- [TASK ITEM]: I would like you to print all the records below exactly as they are.

[Collected data]

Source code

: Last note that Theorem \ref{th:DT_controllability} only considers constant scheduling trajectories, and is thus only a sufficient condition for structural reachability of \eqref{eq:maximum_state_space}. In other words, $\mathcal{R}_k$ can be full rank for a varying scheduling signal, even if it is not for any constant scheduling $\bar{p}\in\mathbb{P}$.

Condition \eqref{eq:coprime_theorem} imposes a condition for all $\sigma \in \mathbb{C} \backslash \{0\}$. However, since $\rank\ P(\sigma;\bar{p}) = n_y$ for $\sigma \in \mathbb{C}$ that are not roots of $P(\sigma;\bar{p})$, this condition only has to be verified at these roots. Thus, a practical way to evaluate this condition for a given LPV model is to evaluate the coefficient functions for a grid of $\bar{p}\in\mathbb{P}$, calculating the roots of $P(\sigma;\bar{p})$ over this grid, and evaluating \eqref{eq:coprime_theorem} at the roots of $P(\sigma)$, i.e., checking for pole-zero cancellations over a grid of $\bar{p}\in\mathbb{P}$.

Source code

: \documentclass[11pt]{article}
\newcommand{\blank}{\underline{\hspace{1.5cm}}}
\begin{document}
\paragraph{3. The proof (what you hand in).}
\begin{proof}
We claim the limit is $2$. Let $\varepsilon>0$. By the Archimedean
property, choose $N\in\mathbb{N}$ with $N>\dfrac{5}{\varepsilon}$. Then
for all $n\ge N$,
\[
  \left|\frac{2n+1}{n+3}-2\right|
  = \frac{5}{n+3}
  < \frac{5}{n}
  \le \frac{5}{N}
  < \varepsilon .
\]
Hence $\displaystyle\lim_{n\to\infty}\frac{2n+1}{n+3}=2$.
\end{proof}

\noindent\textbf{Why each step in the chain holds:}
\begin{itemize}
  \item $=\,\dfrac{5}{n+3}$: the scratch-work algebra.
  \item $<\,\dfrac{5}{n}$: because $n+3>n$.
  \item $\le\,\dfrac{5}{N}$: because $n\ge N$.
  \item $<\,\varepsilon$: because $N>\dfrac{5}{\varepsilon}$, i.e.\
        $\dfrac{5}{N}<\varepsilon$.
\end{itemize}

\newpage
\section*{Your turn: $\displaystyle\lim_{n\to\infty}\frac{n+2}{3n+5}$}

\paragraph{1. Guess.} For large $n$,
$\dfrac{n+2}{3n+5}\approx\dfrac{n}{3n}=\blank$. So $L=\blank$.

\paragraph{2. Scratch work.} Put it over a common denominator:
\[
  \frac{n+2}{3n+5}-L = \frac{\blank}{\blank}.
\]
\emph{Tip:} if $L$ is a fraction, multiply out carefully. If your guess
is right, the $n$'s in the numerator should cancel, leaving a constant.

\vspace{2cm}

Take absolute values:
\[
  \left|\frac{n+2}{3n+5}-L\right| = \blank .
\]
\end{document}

- [EXERCISE RESULT]:
Source code

: Last note that Theorem \ref{th:DT_controllability} only considers constant scheduling trajectories, and is thus only a sufficient condition for structural reachability of \eqref{eq:maximum_state_space}. In other words, $\mathcal{R}_k$ can be full rank for a varying scheduling signal, even if it is not for any constant scheduling $\bar{p}\in\mathbb{P}$.

Condition \eqref{eq:coprime_theorem} imposes a condition for all $\sigma \in \mathbb{C} \backslash \{0\}$. However, since $\rank\ P(\sigma;\bar{p}) = n_y$ for $\sigma \in \mathbb{C}$ that are not roots of $P(\sigma;\bar{p})$, this condition only has to be verified at these roots. Thus, a practical way to evaluate this condition for a given LPV model is to evaluate the coefficient functions for a grid of $\bar{p}\in\mathbb{P}$, calculating the roots of $P(\sigma;\bar{p})$ over this grid, and evaluating \eqref{eq:coprime_theorem} at the roots of $P(\sigma)$, i.e., checking for pole-zero cancellations over a grid of $\bar{p}\in\mathbb{P}$.

Source code

: \documentclass[11pt]{article}
\newcommand{\blank}{\underline{\hspace{1.5cm}}}
\begin{document}
\paragraph{3. The proof (what you hand in).}
\begin{proof}
We claim the limit is $2$. Let $\varepsilon>0$. By the Archimedean
property, choose $N\in\mathbb{N}$ with $N>\dfrac{5}{\varepsilon}$. Then
for all $n\ge N$,
\[
  \left|\frac{2n+1}{n+3}-2\right|
  = \frac{5}{n+3}
  < \frac{5}{n}
  \le \frac{5}{N}
  < \varepsilon .
\]
Hence $\displaystyle\lim_{n\to\infty}\frac{2n+1}{n+3}=2$.
\end{proof}

\noindent\textbf{Why each step in the chain holds:}
\begin{itemize}
  \item $=\,\dfrac{5}{n+3}$: the scratch-work algebra.
  \item $<\,\dfrac{5}{n}$: because $n+3>n$.
  \item $\le\,\dfrac{5}{N}$: because $n\ge N$.
  \item $<\,\varepsilon$: because $N>\dfrac{5}{\varepsilon}$, i.e.\
        $\dfrac{5}{N}<\varepsilon$.
\end{itemize}

\newpage
\section*{Your turn: $\displaystyle\lim_{n\to\infty}\frac{n+2}{3n+5}$}

\paragraph{1. Guess.} For large $n$,
$\dfrac{n+2}{3n+5}\approx\dfrac{n}{3n}=\blank$. So $L=\blank$.

\paragraph{2. Scratch work.} Put it over a common denominator:
\[
  \frac{n+2}{3n+5}-L = \frac{\blank}{\blank}.
\]
\emph{Tip:} if $L$ is a fraction, multiply out carefully. If your guess
is right, the $n$'s in the numerator should cancel, leaving a constant.

\vspace{2cm}

Take absolute values:
\[
  \left|\frac{n+2}{3n+5}-L\right| = \blank .
\]
\end{document}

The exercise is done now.